Elle n’obéissait pas à un homme.
Elle s’autorisait.
Le mot “soumission” prit un autre sens :
ce n’était pas s’effacer, mais se confier.
Laisser tomber le masque, accepter de ne plus lutter contre soi.
C’est là que le BDSM devient art :
celui d’apprivoiser la peur, de la transformer en puissance.
Comme l’écrivait Bataille : « L’érotisme est l’approbation de la vie jusque dans la mort. »
Pour Élodie, cette mort symbolique, c’était celle du contrôle.

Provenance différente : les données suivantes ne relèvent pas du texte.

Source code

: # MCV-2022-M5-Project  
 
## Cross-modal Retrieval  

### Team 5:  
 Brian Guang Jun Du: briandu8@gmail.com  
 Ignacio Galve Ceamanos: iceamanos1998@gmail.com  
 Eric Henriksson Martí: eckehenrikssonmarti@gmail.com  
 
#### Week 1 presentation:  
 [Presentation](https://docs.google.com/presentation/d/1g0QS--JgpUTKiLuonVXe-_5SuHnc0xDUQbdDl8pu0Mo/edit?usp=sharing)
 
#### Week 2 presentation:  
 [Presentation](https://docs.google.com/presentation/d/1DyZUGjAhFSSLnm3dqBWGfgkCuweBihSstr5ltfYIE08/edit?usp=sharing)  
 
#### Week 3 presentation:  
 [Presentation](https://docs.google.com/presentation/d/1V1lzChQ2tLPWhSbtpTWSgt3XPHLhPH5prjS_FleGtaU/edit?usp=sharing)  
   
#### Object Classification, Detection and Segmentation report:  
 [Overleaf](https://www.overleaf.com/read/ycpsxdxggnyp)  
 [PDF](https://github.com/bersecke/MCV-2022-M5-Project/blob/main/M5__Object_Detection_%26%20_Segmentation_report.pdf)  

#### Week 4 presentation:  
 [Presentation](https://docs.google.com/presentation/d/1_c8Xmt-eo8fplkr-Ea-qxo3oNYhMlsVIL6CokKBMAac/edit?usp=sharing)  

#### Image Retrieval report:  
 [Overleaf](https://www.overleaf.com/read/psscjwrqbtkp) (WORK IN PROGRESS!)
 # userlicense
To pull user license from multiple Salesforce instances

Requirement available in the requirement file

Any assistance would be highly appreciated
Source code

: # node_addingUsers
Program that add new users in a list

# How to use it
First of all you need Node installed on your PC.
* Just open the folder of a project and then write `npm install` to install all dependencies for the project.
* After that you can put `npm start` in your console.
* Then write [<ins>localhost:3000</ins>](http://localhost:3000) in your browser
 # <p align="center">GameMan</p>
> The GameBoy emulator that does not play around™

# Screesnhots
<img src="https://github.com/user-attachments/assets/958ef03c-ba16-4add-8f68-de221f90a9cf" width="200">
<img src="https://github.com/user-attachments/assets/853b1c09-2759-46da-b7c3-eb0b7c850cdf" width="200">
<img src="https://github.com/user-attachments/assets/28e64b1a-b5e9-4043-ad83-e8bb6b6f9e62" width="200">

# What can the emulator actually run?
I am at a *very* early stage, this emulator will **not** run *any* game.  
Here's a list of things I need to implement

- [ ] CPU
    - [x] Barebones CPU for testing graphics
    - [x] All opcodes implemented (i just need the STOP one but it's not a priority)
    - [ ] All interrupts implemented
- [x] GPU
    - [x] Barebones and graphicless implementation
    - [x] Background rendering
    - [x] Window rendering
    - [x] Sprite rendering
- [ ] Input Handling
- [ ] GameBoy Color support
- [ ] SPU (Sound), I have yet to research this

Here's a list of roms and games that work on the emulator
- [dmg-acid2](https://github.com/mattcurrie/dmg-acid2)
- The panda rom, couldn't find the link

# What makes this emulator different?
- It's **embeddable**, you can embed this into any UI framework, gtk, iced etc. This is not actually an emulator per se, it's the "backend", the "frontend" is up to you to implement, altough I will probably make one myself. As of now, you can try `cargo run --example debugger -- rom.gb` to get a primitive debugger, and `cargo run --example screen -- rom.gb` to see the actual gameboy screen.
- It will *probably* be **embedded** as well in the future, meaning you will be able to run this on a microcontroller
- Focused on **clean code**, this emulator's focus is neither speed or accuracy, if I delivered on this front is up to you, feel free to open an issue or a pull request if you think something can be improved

Et dans sa chute, elle renaissait.
Le choix
⚖️ Laisser tomber ou s’éveiller
Mais la route ne fut pas simple.
Certaines nuits, elle voulait fuir.
Revenir à sa sécurité de façade, à sa vie bien rangée, sans vertige.
Et d’autres, elle rêvait de s’agenouiller, de tout confier, d’abandonner le combat intérieur.
Ce combat, c’est celui que chacun mène entre la peur du passé et l’appel du futur.
Entre la punition qu’on connaît et la liberté qu’on redoute.
Entre le poids de ce qu’on a subi et la promesse de ce qu’on pourrait être.
Élodie l’avait compris : rester entre les deux, c’est l’enfer.
On souffre. On se torture.
Vouloir et refuser dans la même seconde, c’est mourir à petit feu.
Alors elle décida.
De choisir.
Pas de tout comprendre.
Mais d’assumer.
D’assumer ce qu’elle ressentait, d’assumer le trouble, le désir, la peur.
Parce que la liberté commence quand on cesse de se mentir.
Et maintenant ?
🌹 Ressentir pour exister
Élodie ne savait pas encore où cela la mènerait.
Mais elle savait une chose : elle ne voulait plus vivre à moitié.
Elle voulait sentir son corps, l’assumer, l’habiter.
Elle voulait vibrer, tomber, se relever.
Peut-être qu’elle tomberait amoureuse.
Peut-être qu’elle fuirait.
Mais ce soir-là, dans le silence, une phrase résonna en elle :
« Ressentir, c’est vivre. Et vivre, c’est oser. »
Alors elle ferma les yeux, respira profondément, et laissa la peur fondre.
Dans le noir, il n’y avait plus de juge, plus de honte.
Seulement ce frisson ancien, celui qui, enfin, lui appartenait.